CSP-D204: Insecure Deserialization of Machine Learning Models¶

Vulnerability Category: Deserialization

Severity: CRITICAL

Description¶

This rule identifies the insecure loading of machine learning models from libraries like PyTorch, Keras, and Joblib. Many model formats, including .pth, .h5, and .pkl, use Python's pickle module under the hood. As described in CSP-D201, unpickling data from an untrusted source can lead to arbitrary code execution.

Loading a malicious model file can compromise the system it's running on. Always download models from trusted sources and, when possible, use safer loading methods.

This rule flags: - torch.load() without weights_only=True - joblib.load() - keras.models.load_model() on non-Keras native formats.

Vulnerable Code Example (PyTorch)¶

import torch

# Assume 'untrusted_model.pth' is downloaded from the internet.
# It could contain a malicious payload in its pickled data.
model = torch.load("untrusted_model.pth")

Vulnerable Code Example (Joblib)¶

joblib is often used to save Scikit-learn models, and it uses pickle by default.

import joblib

# Loading a joblib file is equivalent to unpickling.
model = joblib.load("untrusted_model.pkl")

Safe Code Example (PyTorch)¶

PyTorch introduced a weights_only parameter to safely load only the model's tensor data, ignoring any potentially malicious code.

import torch

# This will safely load the model's weights and biases.
# It will raise an error if the file contains any other pickled objects.
try:
    model_state_dict = torch.load("untrusted_model.pth", weights_only=True)
    # model.load_state_dict(model_state_dict) # then load into your model class
except RuntimeError as e:
    print(f"Blocked potentially malicious model file: {e}")
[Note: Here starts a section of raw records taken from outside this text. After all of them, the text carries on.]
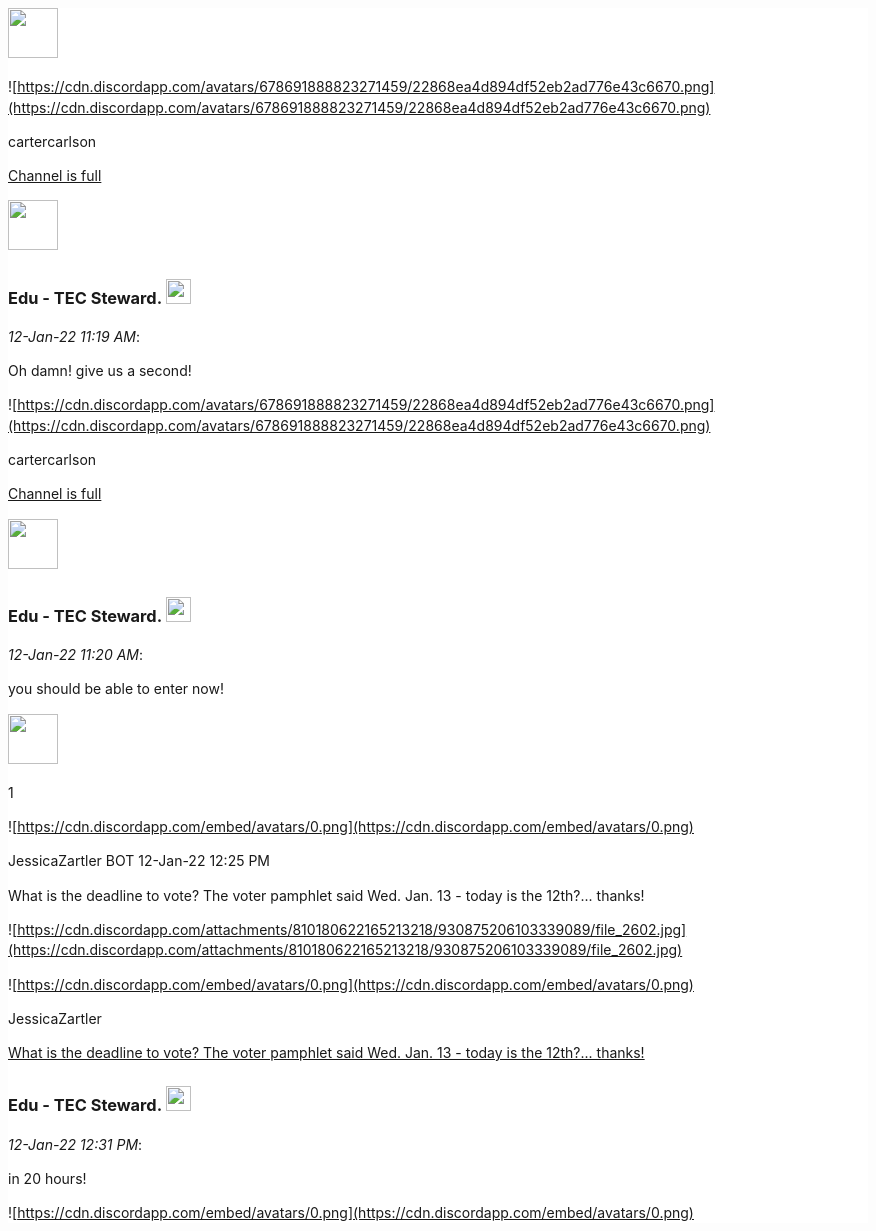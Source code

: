 <img src="https://twemoji.maxcdn.com/2/72x72/1f62d.png" width=50 height=50>

![https://cdn.discordapp.com/avatars/678691888823271459/22868ea4d894df52eb2ad776e43c6670.png](https://cdn.discordapp.com/avatars/678691888823271459/22868ea4d894df52eb2ad776e43c6670.png)

cartercarlson

[Channel is full](about:blank#) 

<img src="https://twemoji.maxcdn.com/2/72x72/1f62d.png" width=50 height=50>

<h3>Edu - TEC Steward. <img src="https://cdn.discordapp.com/avatars/573648007384530954/bf6ebec19881cee4bbe0c3105f5ddfae.png" width=25 height=25></h3>

_12-Jan-22 11:19 AM_:

Oh damn! give us a second!

![https://cdn.discordapp.com/avatars/678691888823271459/22868ea4d894df52eb2ad776e43c6670.png](https://cdn.discordapp.com/avatars/678691888823271459/22868ea4d894df52eb2ad776e43c6670.png)

cartercarlson

[Channel is full](about:blank#) 

<img src="https://twemoji.maxcdn.com/2/72x72/1f62d.png" width=50 height=50>

<h3>Edu - TEC Steward. <img src="https://cdn.discordapp.com/avatars/573648007384530954/bf6ebec19881cee4bbe0c3105f5ddfae.png" width=25 height=25></h3>

_12-Jan-22 11:20 AM_:

you should be able to enter now!

<img src="https://twemoji.maxcdn.com/2/72x72/1f64f.png" width=50 height=50>

1

![https://cdn.discordapp.com/embed/avatars/0.png](https://cdn.discordapp.com/embed/avatars/0.png)

JessicaZartler BOT 12-Jan-22 12:25 PM

What is the deadline to vote? The voter pamphlet said Wed. Jan. 13 - today is the 12th?... thanks!

![https://cdn.discordapp.com/attachments/810180622165213218/930875206103339089/file_2602.jpg](https://cdn.discordapp.com/attachments/810180622165213218/930875206103339089/file_2602.jpg)

![https://cdn.discordapp.com/embed/avatars/0.png](https://cdn.discordapp.com/embed/avatars/0.png)

JessicaZartler

[What is the deadline to vote? The voter pamphlet said Wed. Jan. 13 - today is the 12th?... thanks!](about:blank#)

<h3>Edu - TEC Steward. <img src="https://cdn.discordapp.com/avatars/573648007384530954/bf6ebec19881cee4bbe0c3105f5ddfae.png" width=25 height=25></h3>

_12-Jan-22 12:31 PM_:

in 20 hours!

![https://cdn.discordapp.com/embed/avatars/0.png](https://cdn.discordapp.com/embed/avatars/0.png)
Safe Practices for All Libraries¶

For all machine learning model formats, the most important defense is source verification. 1. Download from Trusted Sources: Only use models from official repositories or sources you trust (e.g., official PyTorch Hub, Hugging Face with scans enabled, official TensorFlow Hub). 2. Verify Hashes: When downloading a model, verify its hash (SHA256, etc.) against the one provided by the source. 3. Use Safe Formats: Prefer formats like safetensors which do not have the same arbitrary code execution risks as pickle-based formats.

# pip install safetensors
from safetensors.torch import load_file

# Loading from a .safetensors file is secure.
model_weights = load_file("model.safetensors")
# model.load_state_dict(model_weights)

How to Suppress a Finding¶

If you have downloaded a model file from a trusted source and have verified its integrity (e.g., by checking its hash), you can suppress this finding.

import torch

# The model has been downloaded from a trusted repo and its hash was verified.
# ignore
model = torch.load("verified_model.pth")

Or, for this specific rule:

# ignore: CSP-D204
model = torch.load("verified_model.pth")